This article was co-authored with Professor Nigel Sparrow OBE, Senior National GP Advisor and Responsible Officer, CQC and Professor Steve Field CBE, Chief Inspector of General Practice, CQC.
Thank you for the BJGP article, “CQC Inspections: unintended consequences of being placed in special measures”.1 The CQC welcomes opening the door to dialogue and discussion about practices being placed in special measures and wholeheartedly agrees with the need to work effectively together in enabling improvement.
Improving care under pressure
With unprecedented pressures in General Practice and across the whole NHS, we are aware of the context. Preparation for a CQC inspection may feel to some GPs as yet another task there is little time or resources for. So why engage with regulation?
At the CQC we are passionate about improving standards of quality and safety in healthcare. Through our work, we are for the first time able to provide a comprehensive description of what good care looks like.2 We support change and improvement by identifying and championing examples of good and outstanding practice, as demonstrated by our Outstanding Practice Toolkit,3 and by celebrating innovative ways of working in an ever resource-squeezed environment.
The intention of special measures
We do not underestimate the difficulties of being rated as inadequate for practice staff and patients. The intention of placing a practice in special measures is to make patients, providers and commissioners aware that we have serious concerns and to identify the need for urgent support. The special measures framework allows the CQC and NHS England to work together to ensure a timely and coordinated response to inadequate practices. It also provides clear timescales for addressing inadequate care, which was identified as missing in the case of Mid Staffordshire NHS Foundation Trust,4 allowing practices to access the support they need to get “back on a path to recovery and then to excellence”.5
The key is effective leadership
We have found that the vast majority (84%) of England’s GP practices are providing a good or outstanding service to their patients, with 12% rated as “requiring improvement”. So why are 4% of practices falling significantly short? As highlighted in the CQC’s recent State of Care report6, the key may be in leadership.

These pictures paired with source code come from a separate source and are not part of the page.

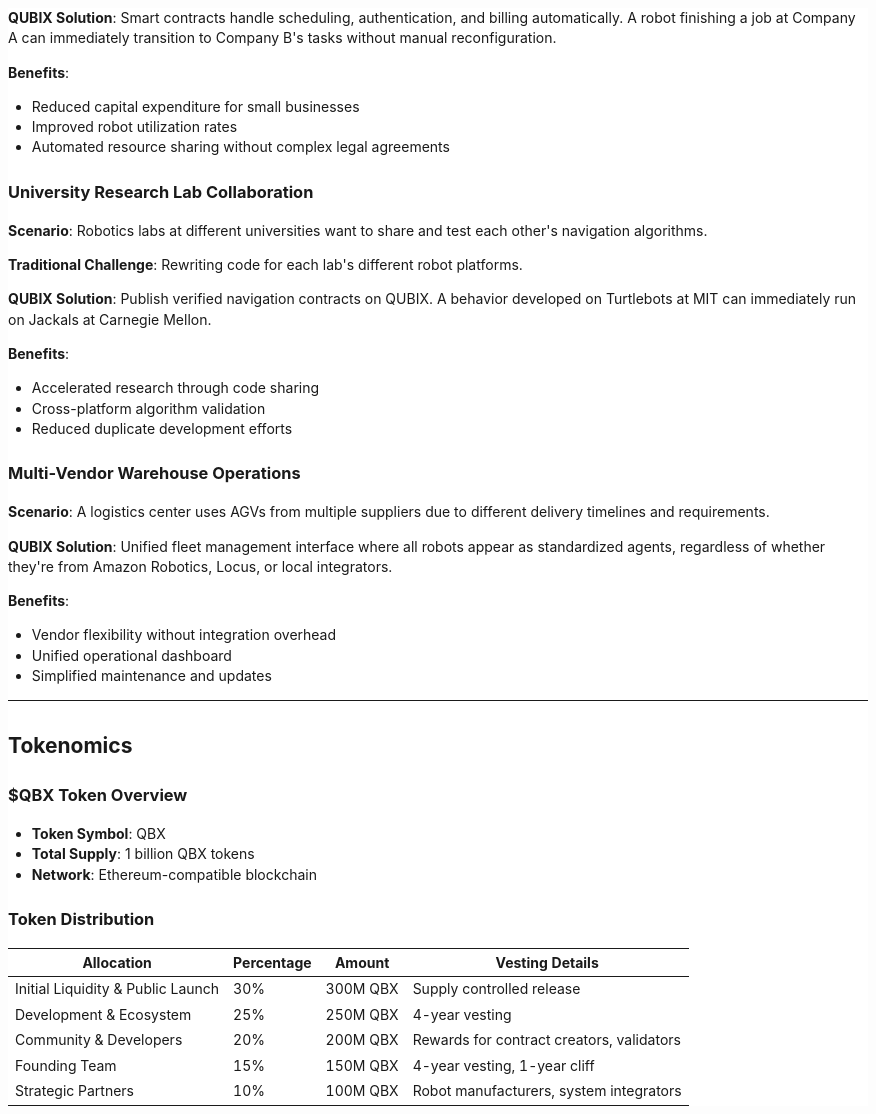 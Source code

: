 **QUBIX Solution**: Smart contracts handle scheduling, authentication, and billing automatically. A robot finishing a job at Company A can immediately transition to Company B's tasks without manual reconfiguration.

**Benefits**:
- Reduced capital expenditure for small businesses
- Improved robot utilization rates
- Automated resource sharing without complex legal agreements

### University Research Lab Collaboration

**Scenario**: Robotics labs at different universities want to share and test each other's navigation algorithms.

**Traditional Challenge**: Rewriting code for each lab's different robot platforms.

**QUBIX Solution**: Publish verified navigation contracts on QUBIX. A behavior developed on Turtlebots at MIT can immediately run on Jackals at Carnegie Mellon.

**Benefits**:
- Accelerated research through code sharing
- Cross-platform algorithm validation
- Reduced duplicate development efforts

### Multi-Vendor Warehouse Operations

**Scenario**: A logistics center uses AGVs from multiple suppliers due to different delivery timelines and requirements.

**QUBIX Solution**: Unified fleet management interface where all robots appear as standardized agents, regardless of whether they're from Amazon Robotics, Locus, or local integrators.

**Benefits**:
- Vendor flexibility without integration overhead
- Unified operational dashboard
- Simplified maintenance and updates

---

## Tokenomics

### $QBX Token Overview

- **Token Symbol**: QBX
- **Total Supply**: 1 billion QBX tokens
- **Network**: Ethereum-compatible blockchain

### Token Distribution

| Allocation | Percentage | Amount | Vesting Details |
|------------|------------|--------|-----------------|
| Initial Liquidity & Public Launch | 30% | 300M QBX | Supply controlled release |
| Development & Ecosystem | 25% | 250M QBX | 4-year vesting |
| Community & Developers | 20% | 200M QBX | Rewards for contract creators, validators |
| Founding Team | 15% | 150M QBX | 4-year vesting, 1-year cliff |
| Strategic Partners | 10% | 100M QBX | Robot manufacturers, system integrators |
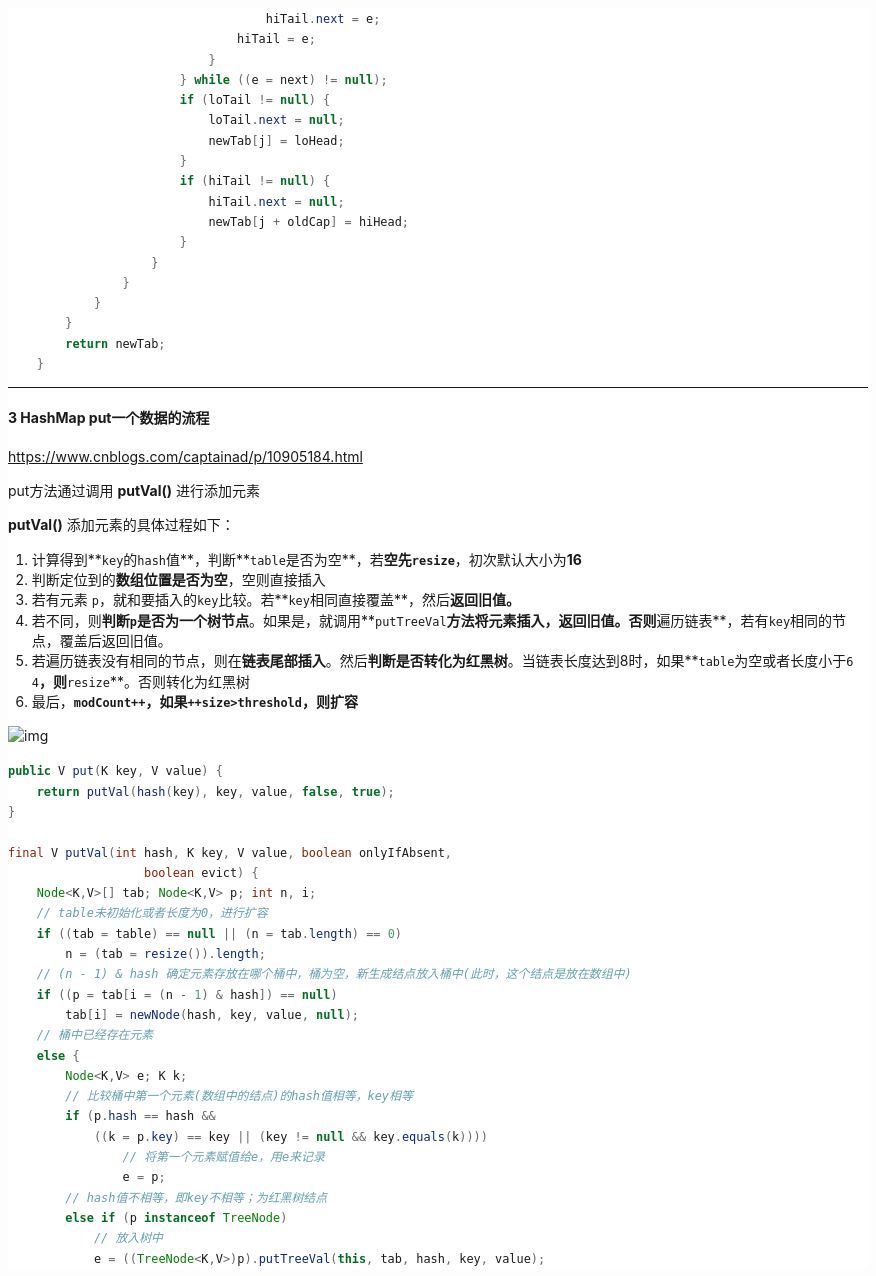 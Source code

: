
 ```java
                                    hiTail.next = e;
                                hiTail = e;
                            }
                        } while ((e = next) != null);
                        if (loTail != null) {
                            loTail.next = null;
                            newTab[j] = loHead;
                        }
                        if (hiTail != null) {
                            hiTail.next = null;
                            newTab[j + oldCap] = hiHead;
                        }
                    }
                }
            }
        }
        return newTab;
    }
```

---

#### 3 HashMap put一个数据的流程

https://www.cnblogs.com/captainad/p/10905184.html

put方法通过调用 **putVal()** 进行添加元素

**putVal()** 添加元素的具体过程如下：

1. 计算得到**`key`的`hash`值**，判断**`table`是否为空**，若**空先`resize`**，初次默认大小为**16**
2. 判断定位到的**数组位置是否为空**，空则直接插入
3. 若有元素 `p`，就和要插入的`key`比较。若**`key`相同直接覆盖**，然后**返回旧值。**
4. 若不同，则**判断`p`是否为一个树节点**。如果是，就调用**`putTreeVal`**方法将元素插入，**返回旧值**。否则**遍历链表**，若有`key`相同的节点，覆盖后返回旧值。
5. 若遍历链表没有相同的节点，则在**链表尾部插入**。然后**判断是否转化为红黑树**。当链表长度达到8时，如果**`table`为空或者长度小于`64`**，则**`resize`**。否则转化为红黑树
6. 最后，**`modCount++`，如果`++size>threshold`，则扩容**

![img](https://typora-image-ariellauu.oss-cn-beijing.aliyuncs.com/uPic/1684605-20190522150831073-641494049.png)

```java
public V put(K key, V value) {
    return putVal(hash(key), key, value, false, true);
}

final V putVal(int hash, K key, V value, boolean onlyIfAbsent,
                   boolean evict) {
    Node<K,V>[] tab; Node<K,V> p; int n, i;
    // table未初始化或者长度为0，进行扩容
    if ((tab = table) == null || (n = tab.length) == 0)
        n = (tab = resize()).length;
    // (n - 1) & hash 确定元素存放在哪个桶中，桶为空，新生成结点放入桶中(此时，这个结点是放在数组中)
    if ((p = tab[i = (n - 1) & hash]) == null)
        tab[i] = newNode(hash, key, value, null);
    // 桶中已经存在元素
    else {
        Node<K,V> e; K k;
        // 比较桶中第一个元素(数组中的结点)的hash值相等，key相等
        if (p.hash == hash &&
            ((k = p.key) == key || (key != null && key.equals(k))))
                // 将第一个元素赋值给e，用e来记录
                e = p;
        // hash值不相等，即key不相等；为红黑树结点
        else if (p instanceof TreeNode)
            // 放入树中
            e = ((TreeNode<K,V>)p).putTreeVal(this, tab, hash, key, value);
```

The CQC assesses the leadership and organisational culture of providers, rating them on how “well-led” they are. By well-led, we mean that the leadership, management and governance of the organisation assures the delivery of high-quality person-centred care, supports learning and innovation, and promotes an open and fair culture.
As highlighted in your article, every practice in special measures has been rated inadequate in the “well-led” key question (in addition to being rated as inadequate in one or more of the other key questions – safe, effective, caring or responsive). Perhaps there is no better time to be considering the role of effective leadership in providing high-quality care as well as guiding practices through these difficult times.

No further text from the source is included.